Warta

Ichwan: MUI Tidak Anti Dikritik

Sel, 25 Desember 2007 | 11:57 WIB

Surabaya, NU Online
Adanya sebagian tokoh yang mengkritik Majelis Ulama Indonesia (MUI) seputar fatwa yang dikeluarkan, mendapatkan tanggapan dari Sekretaris Umum MUI Pusat H. Ichwan Sam. Dalam pandangan Ichwan, pihaknya tidak anti kritik. Hanya saja perlu dilihat dari mana datangnya kritik itu dan apa dasarnya mengkritik.

“Kalau kritiknya atas dasar keagamaan, layak diperhatikan dan dipertimbangkan. Tapi kalau membawa-bawa politik atau masalah-masalah yang terkait dengan HAM, itu harus dipertanyakan,” kata Ichwan kepada NU Online di Jakarta pada Selasa (25/12).;

Ganti Ichwan yang mempertanyakan masih adanya orang yang mempertanyakan legalitas fatwa MUI. Bagi Ichwan, fatwa MUI sudah jelas legal dan tidak perlu dipersoalkan lagi. “Bagaimana tidak ada legalitas, MUI ada itu salah satu fungsinya untuk memberikan nasehat, diminta atau tidak,” sergahnya.

Mantan Sekjen PBNU itu menjelaskan, fatwa-fatwa itu itu diberikan untuk memberikan pendapat hukum dalam rangka melindungi umatnya sendiri. Justru ia menjadi heran kalau ada orang ingin melindungi umatnya sendiri agar tidak salah paham, ternyata malah ada orang lain yang merasa tidak nyaman. Ia menduga, mungkin yang mereka inginkan justru agar umat Islam salah paham. “Ini kan sesuatu yang naïf,” tuturnya.
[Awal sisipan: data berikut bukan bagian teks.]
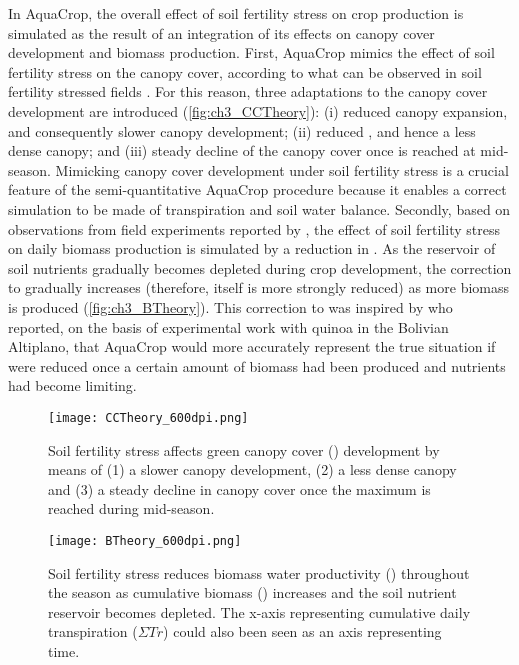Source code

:In AquaCrop, the overall effect of soil fertility stress on crop production is simulated as the result of an integration of its effects on canopy cover development and biomass production.  First, AquaCrop mimics the effect of soil fertility stress on the canopy cover, according to what can be observed in soil fertility stressed fields \parencite{walburg1981,albrizio2005}. For this reason, three adaptations to the canopy cover development are introduced (\autoref{fig:ch3_CCTheory}): (i) reduced canopy expansion, and consequently slower canopy development; (ii) reduced \CCx, and hence a less dense canopy; and (iii) steady decline of the canopy cover once \CCx is reached at mid-season. Mimicking canopy cover development under soil fertility stress is a crucial feature of the semi-quantitative AquaCrop procedure because it enables a correct simulation to be made of transpiration and soil water balance. Secondly, based on observations from field experiments reported by \textcite{steduto2005}, the effect of soil fertility stress on daily biomass production is simulated by a reduction in \WPster. As the reservoir of soil nutrients gradually becomes depleted during crop development, the correction to \WPster gradually increases (therefore, \WPster itself is more strongly reduced) as more biomass is produced (\autoref{fig:ch3_BTheory}). This correction to \WPster was inspired by \textcite{geerts2008b} who reported, on the basis of experimental work with quinoa in the Bolivian Altiplano, that AquaCrop would more accurately represent the true situation if \WPster were reduced once a certain amount of biomass had been produced and nutrients had become limiting. 

\begin{figure}[tbhp]
	\centering
		\texttt{[image: CCTheory\_600dpi.png]}
	\caption{Soil fertility stress affects green canopy cover (\CC) development by means of (1) a slower canopy development, (2) a less dense canopy and (3) a steady decline in canopy cover once the maximum is reached during mid-season.}
	\label{fig:ch3_CCTheory}
\end{figure}

\begin{figure}[tbhp]
	\centering
		\texttt{[image: BTheory\_600dpi.png]}
	\caption{Soil fertility stress reduces biomass water productivity (\WPster) throughout the season as cumulative biomass (\B) increases and the soil nutrient reservoir becomes depleted. The x-axis representing cumulative daily transpiration ($\Sigma Tr$) could also been seen as an axis representing time.}
	\label{fig:ch3_BTheory}
\end{figure}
Dalam menanggapi kritik, menurut Ichwan, pihaknya tetap memandang dari mana asal datangnya kritik itu. Jika yang mengemukakan seorang tokoh politik, ia akan menganggap angin lalu. Tapi kalau yang bilang itu negarawan dalam kaitannya berbangsa, ia akan didudukkan. Ganti ia akan mempertanyakan dasarnya tuduhan fatwa MUI memicu tindakan anarkhis dan MUI mengembangkan kekerasan. Sebab ia sangat yakin tuduhan itu tidak berdasar. “Itu hanya kerjaan orang-orang yang maksudnya tidak kesampaian saja,” tukasnya.

Dalam gambaran tokoh NU asal Batang itu, orang yang suka mengkritik fatwa MUI itu menginginkan dunia ini seperti gelas kosong. Ia lupa, bahwa dirinya telah menafikan kemungkinan adanya interaksi. Karena ada mayoritas dan minoritas, interaksi yang mayoritas biasanya lebih terasa getarnya.
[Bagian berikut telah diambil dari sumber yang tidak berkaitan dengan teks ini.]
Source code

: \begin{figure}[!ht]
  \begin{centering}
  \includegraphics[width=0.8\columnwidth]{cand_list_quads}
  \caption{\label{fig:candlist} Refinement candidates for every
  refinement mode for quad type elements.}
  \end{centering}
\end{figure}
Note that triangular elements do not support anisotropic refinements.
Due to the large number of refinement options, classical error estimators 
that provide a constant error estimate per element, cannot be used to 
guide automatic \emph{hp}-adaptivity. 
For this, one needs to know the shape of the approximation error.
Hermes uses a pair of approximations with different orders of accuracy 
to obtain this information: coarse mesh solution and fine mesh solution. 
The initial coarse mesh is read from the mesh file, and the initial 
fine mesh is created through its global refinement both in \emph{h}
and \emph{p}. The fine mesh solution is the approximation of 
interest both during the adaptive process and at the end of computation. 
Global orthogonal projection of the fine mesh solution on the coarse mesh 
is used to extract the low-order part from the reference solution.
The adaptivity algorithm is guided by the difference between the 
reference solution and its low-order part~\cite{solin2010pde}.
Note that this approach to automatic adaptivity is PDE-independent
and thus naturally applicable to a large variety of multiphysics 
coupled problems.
“Kalau yang mayoritas merasa cemas, masak yang minoritas tidak tenggang rasa. Di Indonesia yang seperti ini harus ada sikap tahu diri,” kata Ichwan.

Menurut anggota DPR RI asal Partai Golkar itu, adanya fatwa sesat kepada aliran-aliran menyimpang itu dimaksudkan agar umat Islam tidak dicemari pendapat-pendapat yang menyimpang. Mereka harus disadarkan. Ia yakin, sebenarnya semua itu ada pabriknya. “Saya kira hanya beberapa gelintir saja yang mengemukakan kritik tanpa punya argumentasi yang kokoh seperti itu,” ujarnya enteng.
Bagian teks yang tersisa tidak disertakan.